7 Changes to Expect When The GDPR Goes Into Effect
April 20, 2018
The EU regulations will affect global companies on May 25, 2018.
More than two years ago, the European Union passed sweeping user data protection measures. The General Data Protection Regulation (GDPR) will into effect on May 25, 2018 and is going to affect data controllers globally. Here’s what you need to know to prepare for the legislation.
The GDPR is designed to create firmer regulation of Europe’s data privacy laws, protect citizens, and change how companies approach data privacy. The Data Protection Directive (also known as Directive 95/46/EC) precedes the GDPR. The EU instituted Directive 95/46/EC in 1995. It was meant to regulate how data is collected and used, but was difficult for the EU to enforce.
Unlike a directive, a regulation goes into effect for all Member States on a specific date. Directives give Member States a goal but give those member states freedom on how and when they take measures to reach those goals.
The Data Protection Directive was non-binding, but GDPR standards will be binding and mandatory when it goes into effect. These regulations both strengthens and changes the guidelines provided by the Directive.
1. Extended Jurisdiction
One of the biggest changes is that the GDPR has an extended jurisdiction. This means that regulations will apply to all companies that handle data within the EU, rather than only countries that belong to the EU (including the United Kingdom and United States). The GDPR will affect any data handlers that offer services, monitor behavior, or offer goods to EU data subjects. The regulations also affect companies regardless of whether data subjects pay for the service.
2. Strict Punishment
The GDPR also implements increased fines for organizations who do not comply with regulations. The worst infringements can expect a fine valued at 4 percent of their annual global turnover or €20 million (just under $24.7 million USD), whichever is the greater sum. The legislation institutes a tiered penalty system. Regardless, infringement will mean a hefty price tag.
3. Clear Terms of Consent
The third major change is that companies are not permitted to use misleading terms of consent. The GDPR bars companies from couching terms of consent in difficult-to-understand language. If organizations are asking to use a person’s data, those terms must be accessible, and users must be easily able to withdraw consent.
4. New Security Protocol
In the event of a security breach, organizations must notify subjects of the incident without undue delay. The Data Protection Agency (DPA) also requires organizations to notify the DPA within 72 hours of the breach.
5. Right to Access
The legislation also grants right to access. Subjects have a right to know what personal data data controllers process. Additionally, data controllers must provide data to subjects for free upon request. Subjects can also request that controllers erase their data. This would force a controller delete personal data, end its dissemination, and in some cases, halt third-party data processing.
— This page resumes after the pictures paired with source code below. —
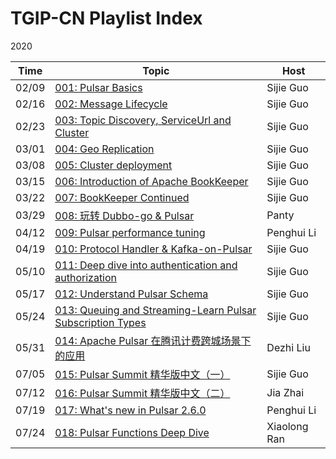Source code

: # TGIP-CN Playlist Index

2020

Time | Topic | Host
---|---|---|
02/09 | [001: Pulsar Basics](episodes/001/README.md) | Sijie Guo
02/16 | [002: Message Lifecycle](episodes/002/README.md) | Sijie Guo
02/23 | [003: Topic Discovery, ServiceUrl and Cluster](episodes/003/README.md) | Sijie Guo
03/01 | [004: Geo Replication](episodes/004/README.md) | Sijie Guo
03/08 | [005: Cluster deployment](episodes/005/README.md) | Sijie Guo
03/15 | [006: Introduction of Apache BookKeeper](episodes/006/README.md) | Sijie Guo
03/22 | [007: BookKeeper Continued](episodes/007/README.md) | Sijie Guo
03/29 | [008: 玩转 Dubbo-go & Pulsar](episodes/008/README.md) | Panty
04/12 | [009: Pulsar performance tuning](episodes/009/README.md) | Penghui Li
04/19 | [010: Protocol Handler & Kafka-on-Pulsar](episodes/010/README.md) | Sijie Guo
05/10 | [011: Deep dive into authentication and authorization](episodes/011/README.md) | Sijie Guo
05/17 | [012: Understand Pulsar Schema](episodes/012/README.md) | Sijie Guo
05/24 | [013: Queuing and Streaming-Learn Pulsar Subscription Types](episodes/013/README.md) | Sijie Guo
05/31 | [014: Apache Pulsar 在腾讯计费跨城场景下的应用](episodes/014/README.md) | Dezhi Liu
07/05 | [015: Pulsar Summit 精华版中文（一）](episodes/015/README.md) | Sijie Guo
07/12 | [016: Pulsar Summit 精华版中文（二）](episodes/016/README.md) | Jia Zhai
07/19 | [017: What's new in Pulsar 2.6.0](episodes/017/README.md) | Penghui Li
07/24 | [018: Pulsar Functions Deep Dive](episodes/018/README.md) | Xiaolong Ran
Conditions for erasure include data no longer being relevant or a subject withdrawing consent.
6. Data Protection Officers
Under the GDPR, large companies or organizations must appoint Data Protection Officers. This mandatory appointment applies to companies that handle large quantities of data. Data Protection Officers will ensure that companies are complying with the GDPR and any other data privacy laws. They will also advise organizations and help them understand the regulations.
7. Privacy By Design
One of the main things legislators hope to institute under the GDPR is privacy by design. This means that data protections should be part of a site’s design at the outset, rather than included as an add-on feature.
Though these regulations present new challenges for companies, they may also present new opportunities. Companies who are able to use the GDPR as a way to demonstrate transparency in their practices may find that they build stronger relationships with their users.